By - Naksha G Sappe on April 7, 2022
There has been rapid progression with respect to the methods of due diligence in the field of Financial Technology (FinTech) in the last few years; this has led to an increased number of transactions, non-banking players, multiple online payments etc. Global non-cash transactions rose 12% to reach USD 539 billion during 2016-17. In World Payments Report 2019, it has been estimated that global non-cash transaction volumes will soon be reaching a record 14% (CAGR) from 2017 through 2022. c The Reserve Bank of India, to regulate this evolving industry, has time and again issued directions, guidelines, and policies. A noteworthy development has been the Payment and Settlement Act 2007 (“PSS Act”).
The PSS Act is a fundamental law that regulates and administers the payment system in India, which is necessarily what ensures a healthy circulation of money in any economy and RBI (as the designated authority under the PSS Act) regulates and supervises payment systems and its participants.
The crux of Section 25 of the Payment and Settlement Act 2007 is that when an electronic transfer of funds cannot be executed due to insufficient funds or if the amount to be executed exceeds the credit limit of the payer, then the payer is liable to be either imprisoned for 2 years or fined an amount which is twice the amount of the electronic funds' transfer or both. The Section provides that an act of dishonouring an electronic transfer of funds is an offence. The Section also provides for acts that are considered an offence:
Subject to complying with the procedures stipulated under the Payment and Settlement Act 2007, a defaulter can be criminally prosecuted in such cases. This Section was introduced to circumvent the dishonour of electronic payment instructions.
It is pertinent to note that Section 25(5) attracts the applicability of Chapter XVII of the Negotiable Instruments Act, 1881 to the dishonouring of an electronic funds transfer. Section 138 of the NI Act expressively gives provisions concerning the penalisation of dishonoured cheques. Both these sections make the dishonouring of electronic funds and cheques an offence punishable with imprisonment, a fine or both. The prime difference between the two is that in the case of the former, the dishonour, which is the subject matter of the offence, is of electronic funds transfer rather than of a cheque.
In the case of Ritu Jain v. The State Through Standing Counsel, the court (through standing counsel) stated that by virtue of Section 25(5) of the Payments and Settlement Act, the provisions of Chapter XVII of the Negotiable Instruments Act, 1881 (26 of 1881) shall apply to the dishonour of an electronic funds transfer to the extent the circumstances admit. Therefore, when Section 25 of the Payment and Settlement Act is invoked, Section 138 of the NI Act is also applicable as the case may be.
The legislature has given Section 25 of the Payment and Settlement Act the powers to safeguard and protect genuine drawers who (owing to disregard or any other reason) failed to fulfil the obligations under the electronic fund transfer. The proviso to the Section states that an electronic fund transfer initiated to be executed has been dishonoured due to insufficient funds or exceeding the credit limit or by given instructions to the banker. This section puts a strict imposition on the person initiating the payment that if they do not comply with his obligation, they will be committing an offence and will be penalized.
This ensures precaution for the person initiating the payment and offers protection to the beneficiary. The criminalization of this act infuses fear and allows the payer to comply with his obligation.

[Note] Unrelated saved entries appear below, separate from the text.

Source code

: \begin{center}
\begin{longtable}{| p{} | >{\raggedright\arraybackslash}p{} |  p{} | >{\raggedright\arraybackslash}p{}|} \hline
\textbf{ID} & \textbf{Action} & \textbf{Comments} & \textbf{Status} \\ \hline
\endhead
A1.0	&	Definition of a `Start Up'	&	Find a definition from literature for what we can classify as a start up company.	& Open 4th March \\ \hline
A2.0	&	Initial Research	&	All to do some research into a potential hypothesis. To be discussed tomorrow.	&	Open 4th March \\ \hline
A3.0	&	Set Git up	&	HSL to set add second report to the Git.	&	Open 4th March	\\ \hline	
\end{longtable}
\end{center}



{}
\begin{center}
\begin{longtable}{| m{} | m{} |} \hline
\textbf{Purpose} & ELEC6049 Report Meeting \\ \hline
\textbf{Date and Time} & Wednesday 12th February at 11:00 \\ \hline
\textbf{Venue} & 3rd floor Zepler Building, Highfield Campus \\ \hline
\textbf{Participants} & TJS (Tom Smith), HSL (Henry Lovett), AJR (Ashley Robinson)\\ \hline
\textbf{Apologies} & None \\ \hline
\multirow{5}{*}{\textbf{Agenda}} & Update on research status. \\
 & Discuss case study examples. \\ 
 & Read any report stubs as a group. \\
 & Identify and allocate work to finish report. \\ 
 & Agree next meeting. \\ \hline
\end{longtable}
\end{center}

As we shift away from traditional banking mechanisms to more technologically-driven systems, it becomes pressingly crucial to protect the interests of the beneficiary in ensuring the payer is fulfilling their obligations. India has made significant strides in modes of electronic fund transfers. RBI promotes electronic fund transfers and time and again regulates these transactions with new guidelines. Regarding the dishonour of electronic funds transfer, the chief manager of RBI issued a clarification stating that Section 25 of the Payment and Settlement Act offers the same rights and remedies that are available in Section 138 of the NI Act and that the act of dishonouring a cheque is a punishable offence.
It can be seen from these steps that the government is -- by offering such rights and remedies to beneficiaries -- eager to promote and popularize electronic fund transfers.
Further, the RBI also published Payments and Settlements Systems in India: Vision 2019-2021 which carried the core theme of “Empowering Exceptional (E)payments Experiences" intending to empower Indian citizens with access to various electronic payments options which are secure, safe, quick, convenient and affordable. The RBI assures that with further innovation and the entry of more participants, the payment system landscape will continue to change, which is expected to ensure the best cost for customers and more freedom to use multiple payment system options.
It's safe to say that criminalizing the act of dishonouring a transfer of electronic funds goes a long way in ensuring the prompt payments regardless of if they are due or overdue. Section 25 of the Payment and Settlement Act offers that strict provision; since the section clearly states that before complaining under the said Act for recovery of money, the payee must intimate the payer vide a written notice seeking the payment of the dishonoured money or the payer will be punished. Section 25 of the Payment and Settlement Act is both a precaution and protection hence, making it an excellent, well-thought-out mechanism for the recovery of money.